How to Run Small Bakeshop Operations by Cooperative


The article below was lifted from Go Negosyo website ( on the section “Ask A Go Negosyo Mentor”.


I am an officer about to launch a cooperative by January 2008… [W]e wish to have an idea on how to completely run a bakeshop since it’s a good business in the location we have. I would appreciate any help that you could extend to us. – Charlie Mejos Jr 


Before you start, you must realize that there are five groups of people or “publics” that you need to face the moment you start your business:

  1. your organization – this includes your staff, sellers, book keepers, managers, bakers, coop members etc.;
  2. government – local gov’t, baranggay, city hall for permits, BIR for taxes, Food & Drug Adm, DOH,etc.
  3. your suppliers – where to get your basic ingredients like flour, sugar, eggs, butter, fats, flavorings, etc.
  4. your competitors – neighborhood bakeries, supermarkets around, household bakeshops doing small quantities for special orders, and
  5. your customers – who are they and where do they come from; what they want (variety) and when they want it; the price they are willing to pay for it; seasonality involved like Christmas season, summer vacation and special occasions, etc.,

For a coop to survive, the key issue is the selling price to your coop members. Too low mark-up will make your operations lose money. Too high a mark-up will turn off your members and force them to buy outside. I believe that you must first survey from among your members and find our what their budget for bread is per week. From this survey or interview, try to set a sales target.

The next step is to determine your fixed and variable costs. Fixed costs include utilities, depreciation, rent, salaries, etc. Variable costs include costs related to the production of a specific bakery product, say pullman bread or pandesal, which may include direct raw materials used, etc. In business school, we teach our students how to compute for their BEP or break-even point in sales. This means that upon selling that much quantities of products, your profit will just be able to pay for the fixed costs that you shall be incurring on a month-to-month basis.

At the risk of sounding too mathematical, let me introduce you to a formula which I regularly teach anyone who consults me:

BREAK EVEN POINT (Sales) = FC / 1 – VC

where FC = Fixed Costs
VC = Variable Costs

Let’s take an example. After summing up your rent, light, water, taxes, labor costs, etc. you realized that your fixed cost is Php50,000, the question now before you is how much sales must you realize a month in order for you to “break-even”? The concept of break-even is based on the expectation that whatever gross profit you realized will have been enough to just pay for all of your expenses or costs, including administrative costs. Before you continue, try to compute for your variable cost and average it out.

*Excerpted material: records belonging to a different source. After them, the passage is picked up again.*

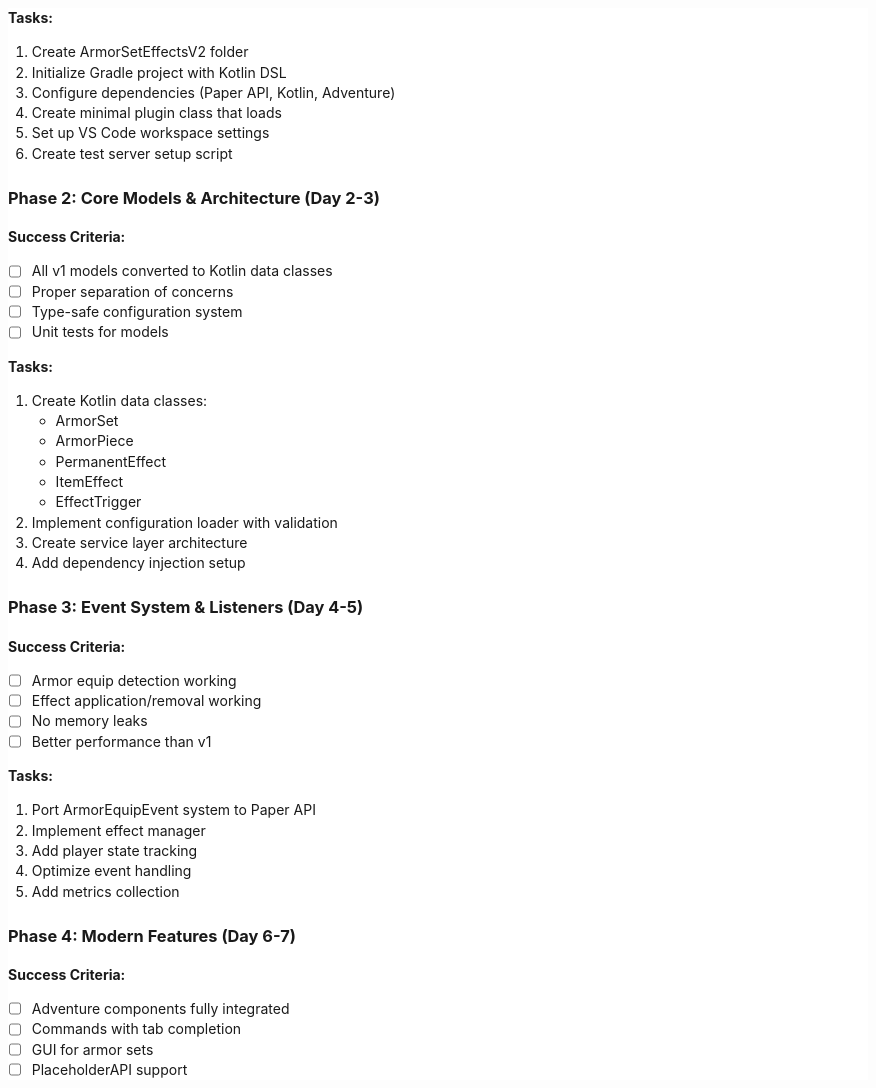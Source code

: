 **Tasks:**

1. Create ArmorSetEffectsV2 folder
2. Initialize Gradle project with Kotlin DSL
3. Configure dependencies (Paper API, Kotlin, Adventure)
4. Create minimal plugin class that loads
5. Set up VS Code workspace settings
6. Create test server setup script

### Phase 2: Core Models & Architecture (Day 2-3)

**Success Criteria:**

- [ ] All v1 models converted to Kotlin data classes
- [ ] Proper separation of concerns
- [ ] Type-safe configuration system
- [ ] Unit tests for models

**Tasks:**

1. Create Kotlin data classes:
   - ArmorSet
   - ArmorPiece
   - PermanentEffect
   - ItemEffect
   - EffectTrigger
2. Implement configuration loader with validation
3. Create service layer architecture
4. Add dependency injection setup

### Phase 3: Event System & Listeners (Day 4-5)

**Success Criteria:**

- [ ] Armor equip detection working
- [ ] Effect application/removal working
- [ ] No memory leaks
- [ ] Better performance than v1

**Tasks:**

1. Port ArmorEquipEvent system to Paper API
2. Implement effect manager
3. Add player state tracking
4. Optimize event handling
5. Add metrics collection

### Phase 4: Modern Features (Day 6-7)

**Success Criteria:**

- [ ] Adventure components fully integrated
- [ ] Commands with tab completion
- [ ] GUI for armor sets
- [ ] PlaceholderAPI support
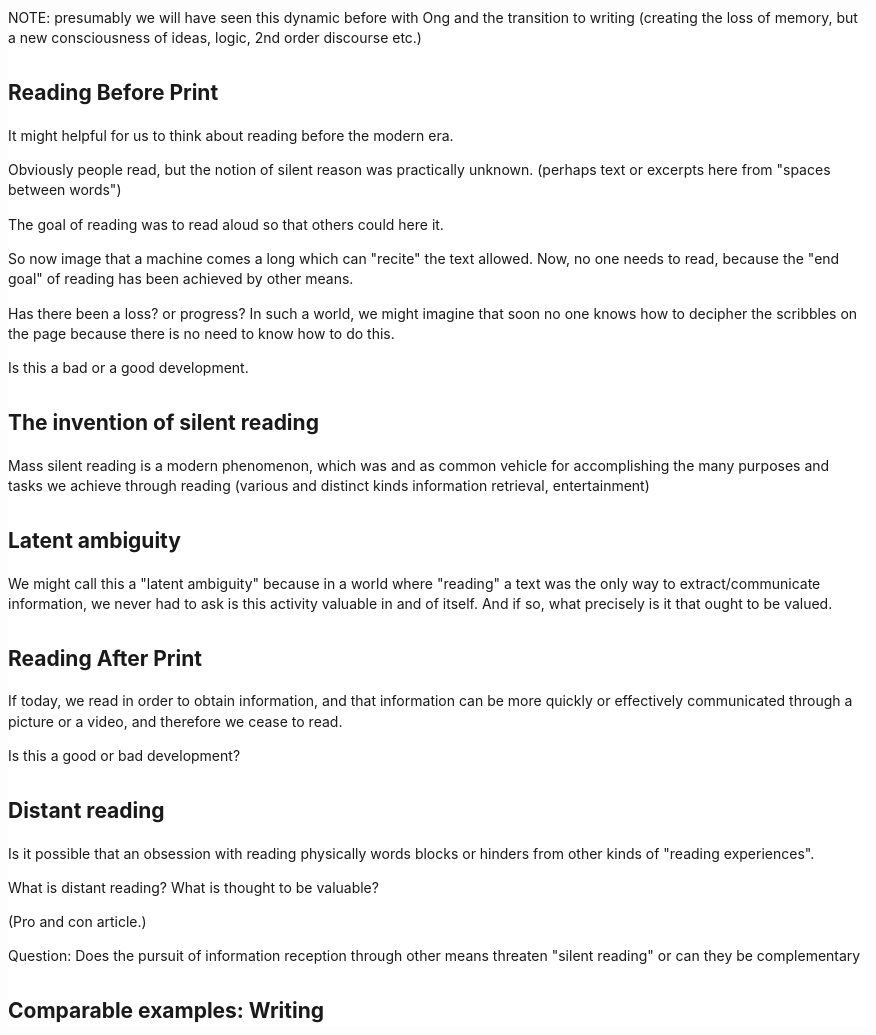 NOTE: presumably we will have seen this dynamic before with Ong and the transition to writing (creating the loss of memory, but a new consciousness of ideas, logic, 2nd order discourse etc.)

## Reading Before Print

It might helpful for us to think about reading before the modern era. 

Obviously people read, but the notion of silent reason was practically unknown. (perhaps text or excerpts here from "spaces between words")

The goal of reading was to read aloud so that others could here it.

So now image that a machine comes a long which can "recite" the text allowed. Now, no one needs to read, because the "end goal" of reading has been achieved by other means. 

Has there been a loss? or progress? In such a world, we might imagine that soon no one knows how to decipher the scribbles on the page because there is no need to know how to do this. 

Is this a bad or a good development.

## The invention of silent reading

Mass silent reading is a modern phenomenon, which was and as common vehicle for accomplishing the many purposes and tasks we achieve through reading (various and distinct kinds information retrieval, entertainment)


## Latent ambiguity

We might call this a "latent ambiguity" because in a world where "reading" a text was the only way to extract/communicate information, we never had to ask is this activity valuable in and of itself. And if so, what precisely is it that ought to be valued. 


## Reading After Print

If today, we read in order to obtain information, and that information can be more quickly or effectively communicated through a picture or a video, and therefore we cease to read. 

Is this a good or bad development?

## Distant reading

Is it possible that an obsession with reading physically words blocks or hinders from other kinds of "reading experiences". 

What is distant reading? What is thought to be valuable? 

(Pro and con article.) 

Question: Does the pursuit of information reception through other means threaten "silent reading" or can they be complementary

## Comparable examples: Writing
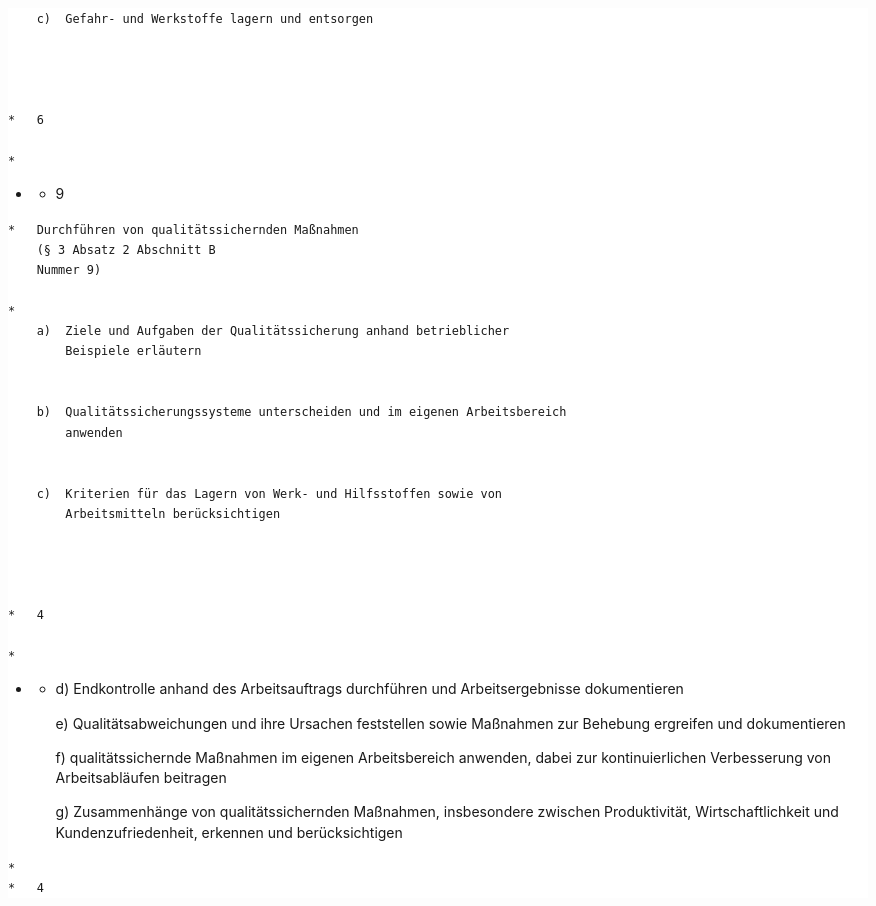         c)  Gefahr- und Werkstoffe lagern und entsorgen




    *   6

    *

*    *   9

    *   Durchführen von qualitätssichernden Maßnahmen
        (§ 3 Absatz 2 Abschnitt B
        Nummer 9)

    *
        a)  Ziele und Aufgaben der Qualitätssicherung anhand betrieblicher
            Beispiele erläutern


        b)  Qualitätssicherungssysteme unterscheiden und im eigenen Arbeitsbereich
            anwenden


        c)  Kriterien für das Lagern von Werk- und Hilfsstoffen sowie von
            Arbeitsmitteln berücksichtigen




    *   4

    *

*    *
        d)  Endkontrolle anhand des Arbeitsauftrags durchführen und
            Arbeitsergebnisse dokumentieren


        e)  Qualitätsabweichungen und ihre Ursachen feststellen sowie Maßnahmen
            zur Behebung ergreifen und dokumentieren


        f)  qualitätssichernde Maßnahmen im eigenen Arbeitsbereich anwenden, dabei
            zur kontinuierlichen Verbesserung von Arbeitsabläufen beitragen


        g)  Zusammenhänge von qualitätssichernden Maßnahmen, insbesondere zwischen
            Produktivität, Wirtschaftlichkeit und Kundenzufriedenheit, erkennen
            und berücksichtigen




    *
    *   4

Let’s say for a coop, instead of applying the industry mark-up of cost times 2.5 or 3, your opted to just mark-up at cost times 2 to make your price attractive to the members. This means that your variable cost is 50% of your selling price or something like 0.50 for every 1.00 selling price. After applying the formula, you will be able to determine your BEP at Php100,000. On a daily basis, you must be able to sell at least 3,300 in order to stay in business without losing. The final step is for you to come up with a product list that will motivate your members to buy your bakery products and make it to the 3300 sales target, on average, daily.

The above is the finance part of the business. Ultimately, it is the quality of your baked goods that will make your customers come back. You must have a “product-man” who knows the baking process from start to finish. He may or may not be a baker. He is just someone who understands the intricacies of the baking process, if not the business in general.